Премьер-министр, несмотря на то, что правительственный кризис будет означать головную боль в Палате общин и ослабит позиции Великобритании, отставку Идена принял: «Я понятия не имел до 18-го числа, что все дойдет до разрыва, но после повторных усилий Ф. О. не допустить переговоры и мою встречу с Гранди, я знал, что настало время, когда я должен проявить свою окончательную твердость. Энтони мог уступить или уйти. Очень многие все еще говорят, что не понимают, почему он ушел в отставку. За это он сам ответственен, поскольку я сомневаюсь, понял ли он вообще, что проблемы между нами не было. Проблема была в том, должны ли переговоры быть начаты теперь, или должны ли они быть начаты вообще. Я постепенно прихожу к выводу, что Энтони в принципе не хотел договариваться ни с Гитлером, ни с Муссолини <…>. Теперь, когда все закончилось, и Кабинет, и Палата общин, и страна сплотились <…>. Есть много проблем впереди, но я чувствую, как будто огромный груз упал с моей души»
385.
Тот самый груз теперь падал на лорда Галифакса. Время для отставки Иденом было выбрано крайне неудачно. В эти дни усиливалась германская активность в Австрии, и правительство Шушнига должно было вот-вот сдаться напору Адольфа Гитлера. Отставку министра иностранных дел в своем дневнике Галифакс комментировал так: «Мои впечатления все еще несколько спутаны относительно того, что было у Энтони в голове. Я не могу сдержать мысли, что различия по фактическим переговорам никогда не были основной причиной. Я подозреваю, что это был совокупный результат очень многих вещей: частично подсознательное раздражение от более тесного контроля Невиллом внешней политики; частично раздражение от его (Чемберлена. – М. Д.) любительских вторжений в нашу область через леди Чемберлен, Хораса Уилсона и его собственные письма Муссолини; частично естественное отвращение Энтони к диктаторам, насчет которых я всегда говорил ему, что вы должны жить с чертями, нравятся ли вам они или нет; и особенно, о чем я тоже часто ему говорил, его чрезмерная чувствительность к критике левых. Я сам думаю, хотя я никогда не должен говорить об этом на публике, что рассуждения Энтони не были лучшими его проявлениями; он перенапрягся и устал; все одновременно навалилось, и он больше не смог держаться»
386.
21 февраля лорд Галифакс, формально исполняющий обязанности министра иностранных дел, говорил с сэром Алеком Кэдоганом, который совершенно не хотел получить такого руководителя. Он отговаривал Галифакса от принятия должности
387, понимая, что вся работа в итоге свалится на него. Но других кандидатов у Чемберлена не было. 23 февраля лорд Галифакс сделал одолжение премьер-министру и согласился возглавить Форин Оффис. По большому счету волноваться ему было не о чем. Чемберлен уже дал понять, что, как «вьючная лошадь», будет делать всю работу в международных делах, а заодно и отчитываться перед Палатой общин, где теперь кипели нешуточные страсти. Сэм Хор вспоминал: «Если бы Галифакс все еще был членом Парламента в Палате общин, хотя политика осталась бы той же самой, премьер-министр был бы огражден от ежедневных озлобленных споров, которые тогда сопровождали почти каждое обсуждение иностранных дел»
388.
Галифакс был членом Палаты лордов, что избавляло его от подобных страстей. Он вспоминал в своих мемуарах: «до прошлых двух или трех лет у меня никогда не было специального контакта с работой Форин Оффиса, но эти последние годы дали мне широкие возможности для наблюдения, какой неблагодарной при нынешних обстоятельствах станет работа любого министра иностранных дел»

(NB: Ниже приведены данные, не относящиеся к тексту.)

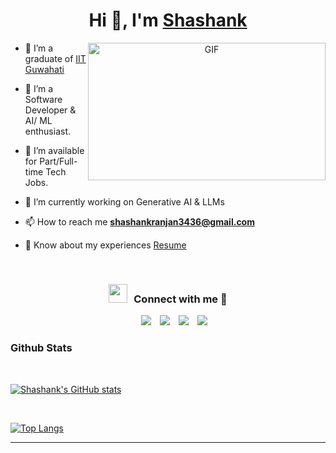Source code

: <h1 align="center">Hi 👋, I'm <a href="" target="blank">
Shashank</a></h1>

<a target="_blank" align="center">
  <img align="right" top="500" height="220" width="380" alt="GIF" src="https://media.giphy.com/media/0lGd2OXXHe4tFhb7Wh/giphy.gif">
</a>

- 🔭 I’m a graduate of <a href="https://www.iitg.ac.in/" target="blank">IIT Guwahati</a>

- 🌱 I’m a Software Developer & AI/ ML enthusiast.

- 🤝 I’m available for Part/Full-time Tech Jobs.

- 🌱 I’m currently working on Generative AI & LLMs

- 📫 How to reach me **shashankranjan3436@gmail.com**

- 📄 Know about my experiences <a href="" target="blank">Resume</a>
<br/>
<h3 align="center" > <img src="https://media.giphy.com/media/iY8CRBdQXODJSCERIr/giphy.gif" width="30" height="30" style="margin-right: 10px;">Connect with me 🤝 </h3>

<p align="center">

 <div align="center"  class="icons-social" style="margin-left: 10px;">
        <a style="margin-left: 10px;"  target="_blank" href="https://www.linkedin.com/in/shashankranjan3436/">
			<img src="https://img.icons8.com/doodle/40/000000/linkedin--v2.png"></a>
        <a style="margin-left: 10px;" target="_blank" href="https://github.com/shashankranjan3436">
		<img src="https://img.icons8.com/doodle/40/000000/github--v1.png"></a>
        <a style="margin-left: 10px;" target="_blank" href="https://www.instagram.com/_shashank_522/">
			<img src="https://img.icons8.com/doodle/40/000000/instagram-new--v2.png"></a>
		<a style="margin-left: 10px;" target="_blank" href="">
			<img src="https://img.icons8.com/doodle/1x/twitter-squared--v2.png" ></a>
      </div>

</p>

### Github Stats

<br>

[![Shashank's GitHub stats](https://github-readme-stats.vercel.app/api?username=shashankranjan3436&hide=contribs&show_icons=true&theme=tokyonight)](https://github.com/shashankranajan3436)

<br>

[![Top Langs](https://github-readme-stats.vercel.app/api/top-langs/?username=shashankranjan3436&theme=tokyonight&layout=compact&langs_count=5)](https://github.com/shashankranjan3436/github-readme-stats)



---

389. Несмотря на всю неблагодарность, до поры до времени Галифакс был рад оставаться в тени Чемберлена, руководствуясь советом, который дается перед началом одиночной охоты на лис: никогда не заезжай на луг, если только не знаешь, как с него выехать
390.
Его быт как министра иностранных дел был налажен: внешнюю политику вел премьер-министр, внутренние дела министерства – подчиненные. Практически одновременно с Галифаксом в Форин Оффис пришел Рэб Батлер, который стал вторым заместителем министра наряду с Кэдоганом. Он вспоминал о том времени: «Я лично счел работу, выделенную мне Галифаксом, очень трудной, потому что сегодня есть семь или восемь заместителей министра, а в те дни были только два, и так как Галифакс был в Палате лордов, я один должен был отвечать на семьдесят или более вопросов в неделю об иностранных делах в Палате общин: Эдвард был полностью освобожден от таких проблем. Часто у меня не было времени пообедать, тридцать с лишним вопросов я печатал каждый день и отсылал премьер-министру Чемберлену. Галифакс иногда вычеркивал часть того, что я писал, и отбывал, таким образом, меня оставляли одного с очень серьезной ответственностью, особенно во время испанской гражданской войны. Эдвард не был легким человеком, чтобы спокойно работать с ним, и Алек Кэдоган, так же, как и я, счел такой темп наказанием. <…> Галифакс ожидал, что я не только буду иметь дело с Палатой общин и Лигой Наций, но также интервьюировать послов и исполнять многообразные другие обязанности. Галифакс думал, что все русские были атеистами, ему не нравился российский посол Майский, которого поэтому почти всегда оставляли исключительно мне, я должен был видеть его, по крайней мере, раз в неделю»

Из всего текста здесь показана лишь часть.